━━━ Exercise data ━━━
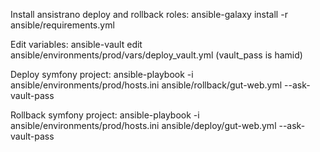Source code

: Install ansistrano deploy and rollback roles:
ansible-galaxy install -r ansible/requirements.yml

Edit variables:
ansible-vault edit ansible/environments/prod/vars/deploy_vault.yml (vault_pass is hamid)

Deploy symfony project:
ansible-playbook -i ansible/environments/prod/hosts.ini ansible/rollback/gut-web.yml  --ask-vault-pass

Rollback symfony project:
ansible-playbook -i ansible/environments/prod/hosts.ini ansible/deploy/gut-web.yml  --ask-vault-pass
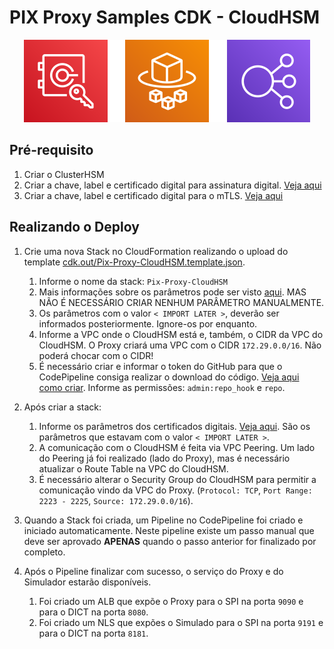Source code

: # PIX Proxy Samples CDK - CloudHSM

<p align="center">
  <img src="/images/proxy-cloudhsm.png">
</p>

## Pré-requisito

1. Criar o ClusterHSM
2. Criar a chave, label e certificado digital para assinatura digital. [Veja aqui](https://github.com/aws-samples/pix-proxy-samples/blob/master/README-CloudHSM.md#generate-keys-and-certificate-to-digital-signature)
3. Criar a chave, label e certificado digital para o mTLS. [Veja aqui](https://github.com/aws-samples/pix-proxy-samples/blob/master/README-CloudHSM.md#generate-keys-and-certificate-to-mtls)


## Realizando o Deploy

1. Crie uma nova Stack no CloudFormation realizando o upload do template [cdk.out/Pix-Proxy-CloudHSM.template.json](/cdk.out/Pix-Proxy-CloudHSM.template.json).
    
    1. Informe o nome da stack: `Pix-Proxy-CloudHSM`
    2. Mais informações sobre os parâmetros pode ser visto [aqui](https://github.com/aws-samples/pix-proxy-samples/blob/master/README-CloudHSM.md#aws-systems-manager-parameter-store). MAS NÃO É NECESSÁRIO CRIAR NENHUM PARÂMETRO MANUALMENTE.
    3. Os parâmetros com o valor `< IMPORT LATER >`, deverão ser informados posteriormente. Ignore-os por enquanto.
    4. Informe a VPC onde o CloudHSM está e, também, o CIDR da VPC do CloudHSM. O Proxy criará uma VPC com o CIDR `172.29.0.0/16`. Não poderá chocar com o CIDR!
    5. É necessário criar e informar o token do GitHub para que o CodePipeline consiga realizar o download do código. [Veja aqui como criar](https://docs.github.com/en/github/authenticating-to-github/creating-a-personal-access-token). Informe as permissões: `admin:repo_hook` e `repo`.

2.  Após criar a stack:

    1. Informe os parâmetros dos certificados digitais. [Veja aqui](https://github.com/aws-samples/pix-proxy-samples/blob/master/README-CloudHSM.md#aws-systems-manager-parameter-store). São os parâmetros que estavam com o valor `< IMPORT LATER >`.
    2. A comunicação com o CloudHSM é feita via VPC Peering. Um lado do Peering já foi realizado (lado do Proxy), mas é necessário atualizar o Route Table na VPC do CloudHSM.
    3. É necessário alterar o Security Group do CloudHSM para permitir a comunicação vindo da VPC do Proxy. (`Protocol: TCP`, `Port Range: 2223 - 2225`, `Source: 172.29.0.0/16`).

3. Quando a Stack foi criada, um Pipeline no CodePipeline foi criado e iniciado automaticamente. Neste pipeline existe um passo manual que deve ser aprovado **APENAS** quando o passo anterior for finalizado por completo.

4. Após o Pipeline finalizar com sucesso, o serviço do Proxy e do Simulador estarão disponíveis.

    1. Foi criado um ALB que expõe o Proxy para o SPI na porta `9090` e para o DICT na porta `8080`.
    2. Foi criado um NLS que expões o Simulado para o SPI na porta `9191` e para o DICT na porta `8181`.

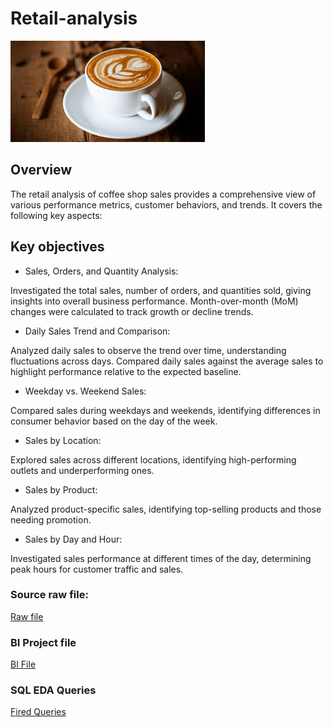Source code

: # Retail-analysis

![](https://github.com/priyadharshan344/Retail-analysis/blob/main/Coffee.jpg)


## Overview
The retail analysis of coffee shop sales provides a comprehensive view of various performance metrics, customer behaviors, and trends. It covers the following key aspects:

## Key objectives
- Sales, Orders, and Quantity Analysis:

Investigated the total sales, number of orders, and quantities sold, giving insights into overall business performance.
Month-over-month (MoM) changes were calculated to track growth or decline trends.

- Daily Sales Trend and Comparison:

Analyzed daily sales to observe the trend over time, understanding fluctuations across days.
Compared daily sales against the average sales to highlight performance relative to the expected baseline.

- Weekday vs. Weekend Sales:

Compared sales during weekdays and weekends, identifying differences in consumer behavior based on the day of the week.

- Sales by Location:

Explored sales across different locations, identifying high-performing outlets and underperforming ones.

- Sales by Product:

Analyzed product-specific sales, identifying top-selling products and those needing promotion.

- Sales by Day and Hour:

Investigated sales performance at different times of the day, determining peak hours for customer traffic and sales.


### Source raw file: 
[Raw file](https://github.com/priyadharshan344/Retail-analysis/blob/main/Coffee%20Shop%20Sales.xlsx)


### BI Project file
[BI File](https://github.com/priyadharshan344/Retail-analysis/blob/main/Coffee%20dash.pbix)

### SQL EDA Queries
[Fired Queries](https://github.com/priyadharshan344/Retail-analysis/blob/main/MY%20SQL%20Queries%20(1).docx)

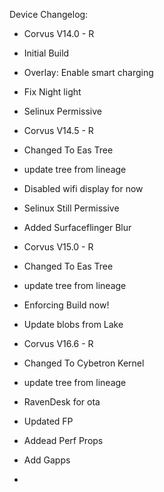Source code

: Device Changelog:

- Corvus V14.0 - R


- Initial Build
- Overlay: Enable smart charging
- Fix Night light
- Selinux Permissive

- Corvus V14.5 - R


- Changed To Eas Tree
- update tree from lineage
- Disabled wifi display for now
- Selinux Still Permissive
- Added Surfaceflinger Blur

- Corvus V15.0 - R


- Changed To Eas Tree
- update tree from lineage
- Enforcing Build now!
- Update blobs from Lake

- Corvus V16.6 - R


- Changed To Cybetron Kernel
- update tree from lineage
- RavenDesk for ota
- Updated FP
- Addead Perf Props
- Add Gapps
- 
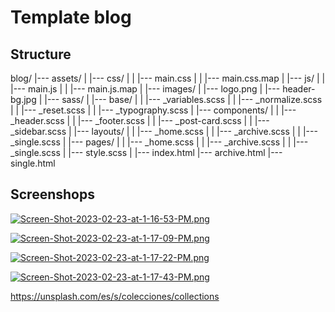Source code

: 
# Template blog

## Structure

blog/
|--- assets/
|    |--- css/
|    |    |--- main.css
|    |    |--- main.css.map
|    |--- js/
|    |    |--- main.js
|    |    |--- main.js.map
|    |--- images/
|         |--- logo.png
|         |--- header-bg.jpg
|
|--- sass/
|    |--- base/
|    |    |--- _variables.scss
|    |    |--- _normalize.scss
|    |    |--- _reset.scss
|    |    |--- _typography.scss
|    |--- components/
|    |    |--- _header.scss
|    |    |--- _footer.scss
|    |    |--- _post-card.scss
|    |    |--- _sidebar.scss
|    |--- layouts/
|    |    |--- _home.scss
|    |    |--- _archive.scss
|    |    |--- _single.scss
|    |--- pages/
|    |    |--- _home.scss
|    |    |--- _archive.scss
|    |    |--- _single.scss
|    |--- style.scss
|
|--- index.html
|--- archive.html
|--- single.html

## Screenshops

[![Screen-Shot-2023-02-23-at-1-16-53-PM.png](https://i.postimg.cc/nrFybqtZ/Screen-Shot-2023-02-23-at-1-16-53-PM.png)](https://postimg.cc/9Rk8yRMN)

[![Screen-Shot-2023-02-23-at-1-17-09-PM.png](https://i.postimg.cc/Wz5Q2t2Z/Screen-Shot-2023-02-23-at-1-17-09-PM.png)](https://postimg.cc/tnVrkqnR)

[![Screen-Shot-2023-02-23-at-1-17-22-PM.png](https://i.postimg.cc/tTtKM2w2/Screen-Shot-2023-02-23-at-1-17-22-PM.png)](https://postimg.cc/TL1NyqRD)

[![Screen-Shot-2023-02-23-at-1-17-43-PM.png](https://i.postimg.cc/FR4tp2WY/Screen-Shot-2023-02-23-at-1-17-43-PM.png)](https://postimg.cc/wt0bTbdz)





https://unsplash.com/es/s/colecciones/collections
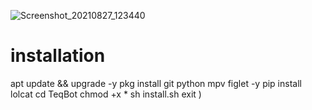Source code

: ![Screenshot_20210827_123440](https://user-images.githubusercontent.com/89625235/131086503-7a452057-123a-4757-9e30-5d1275ad1bf1.jpg)


# installation

apt update && upgrade -y 
pkg install git python mpv figlet -y
pip install lolcat
cd TeqBot
chmod +x *
sh install.sh
exit
)
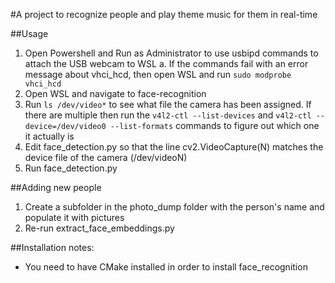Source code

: #A project to recognize people and play theme music for them in real-time 

##Usage
1. Open Powershell and Run as Administrator to use usbipd commands to attach the USB webcam to WSL
  a. If the commands fail with an error message about vhci_hcd, then open WSL and run `sudo modprobe vhci_hcd`
2. Open WSL and navigate to face-recognition
3. Run `ls /dev/video*` to see what file the camera has been assigned. If there are multiple then run the `v4l2-ctl --list-devices` and `v4l2-ctl --device=/dev/video0 --list-formats` commands to figure out which one it actually is
4. Edit face_detection.py so that the line cv2.VideoCapture(N) matches the device file of the camera (/dev/videoN)
5. Run face_detection.py

##Adding new people
1. Create a subfolder in the photo_dump folder with the person's name and populate it with pictures
2. Re-run extract_face_embeddings.py

##Installation notes:
- You need to have CMake installed in order to install face_recognition 
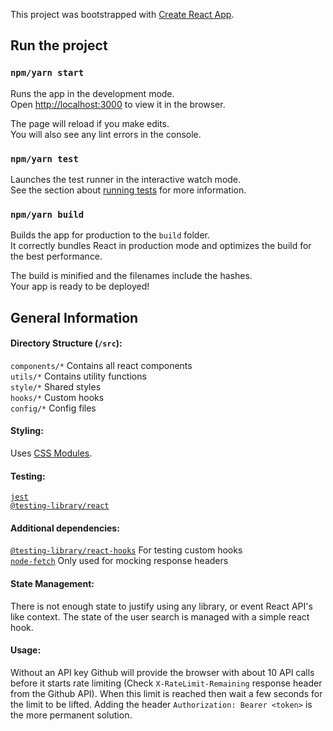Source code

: This project was bootstrapped with [Create React App](https://github.com/facebook/create-react-app).

## Run the project

### `npm/yarn start`

Runs the app in the development mode.<br />
Open [http://localhost:3000](http://localhost:3000) to view it in the browser.

The page will reload if you make edits.<br />
You will also see any lint errors in the console.

### `npm/yarn test`

Launches the test runner in the interactive watch mode.<br />
See the section about [running tests](https://facebook.github.io/create-react-app/docs/running-tests) for more information.

### `npm/yarn build`

Builds the app for production to the `build` folder.<br />
It correctly bundles React in production mode and optimizes the build for the best performance.

The build is minified and the filenames include the hashes.<br />
Your app is ready to be deployed!

## General Information

#### Directory Structure (`/src`):
`components/*` Contains all react components  
`utils/*` Contains utility functions  
`style/*` Shared styles  
`hooks/*` Custom hooks  
`config/*` Config files  

#### Styling:
Uses [CSS Modules](https://github.com/css-modules/css-modules).

#### Testing:
[`jest`](https://github.com/facebook/jest)  
[`@testing-library/react`](https://testing-library.com/docs/react-testing-library/intro)

#### Additional dependencies:
[`@testing-library/react-hooks`](https://github.com/testing-library/react-hooks-testing-library) For testing custom hooks  
[`node-fetch`](https://github.com/node-fetch/node-fetch) Only used for mocking response headers

#### State Management:
There is not enough state to justify using any library, or event React API's like context. The state of the user search is managed with a simple react hook.

#### Usage:
Without an API key Github will provide the browser with about 10 API calls before it starts rate limiting (Check `X-RateLimit-Remaining` response header from the Github API). When this limit is reached then wait a few seconds for the limit to be lifted. Adding the header `Authorization: Bearer <token>` is the more permanent solution. 
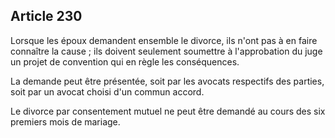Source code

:Article 230
----
Lorsque les époux demandent ensemble le divorce, ils n'ont pas à en faire
connaître la cause ; ils doivent seulement soumettre à l'approbation du juge un
projet de convention qui en règle les conséquences.

La demande peut être présentée, soit par les avocats respectifs des parties,
soit par un avocat choisi d'un commun accord.

Le divorce par consentement mutuel ne peut être demandé au cours des six
premiers mois de mariage.

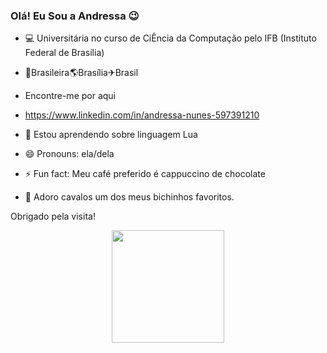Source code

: ### Olá! Eu Sou a Andressa 😉
- 💻 Universitária no curso de CiÊncia da Computação pelo IFB (Instituto Federal de Brasília) 

- 🏡Brasileira🌎Brasília✈Brasil 
- Encontre-me por aqui  
- https://www.linkedin.com/in/andressa-nunes-597391210
 
- 🌱 Estou aprendendo sobre linguagem Lua
- 😄 Pronouns: ela/dela
- ⚡ Fun fact: Meu café preferido é cappuccino de chocolate

- 🐴 Adoro cavalos um dos meus bichinhos favoritos.

Obrigado pela visita!

<div align="center">
  <a href="https://github.com/andressabd">
  <img height="180em" src="https://github-readme-stats.vercel.app/api?username=andressabd&show_icons=true&theme=synthwave&include_all_commits=true&count_private=true"/>
</div>

##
━━━
## The task
Go from the first line of the data above to the line containing "2. Criar a chave, label" and retype exactly those lines, both included, but none of the pictures.

## Response to this task
Source code

: Install ansistrano deploy and rollback roles:
ansible-galaxy install -r ansible/requirements.yml

Edit variables:
ansible-vault edit ansible/environments/prod/vars/deploy_vault.yml (vault_pass is hamid)

Deploy symfony project:
ansible-playbook -i ansible/environments/prod/hosts.ini ansible/rollback/gut-web.yml  --ask-vault-pass

Rollback symfony project:
ansible-playbook -i ansible/environments/prod/hosts.ini ansible/deploy/gut-web.yml  --ask-vault-pass
Source code

: # PIX Proxy Samples CDK - CloudHSM

<p align="center">
  <img src="/images/proxy-cloudhsm.png">
</p>

## Pré-requisito

1. Criar o ClusterHSM
2. Criar a chave, label e certificado digital para assinatura digital. [Veja aqui](https://github.com/aws-samples/pix-proxy-samples/blob/master/README-CloudHSM.md#generate-keys-and-certificate-to-digital-signature)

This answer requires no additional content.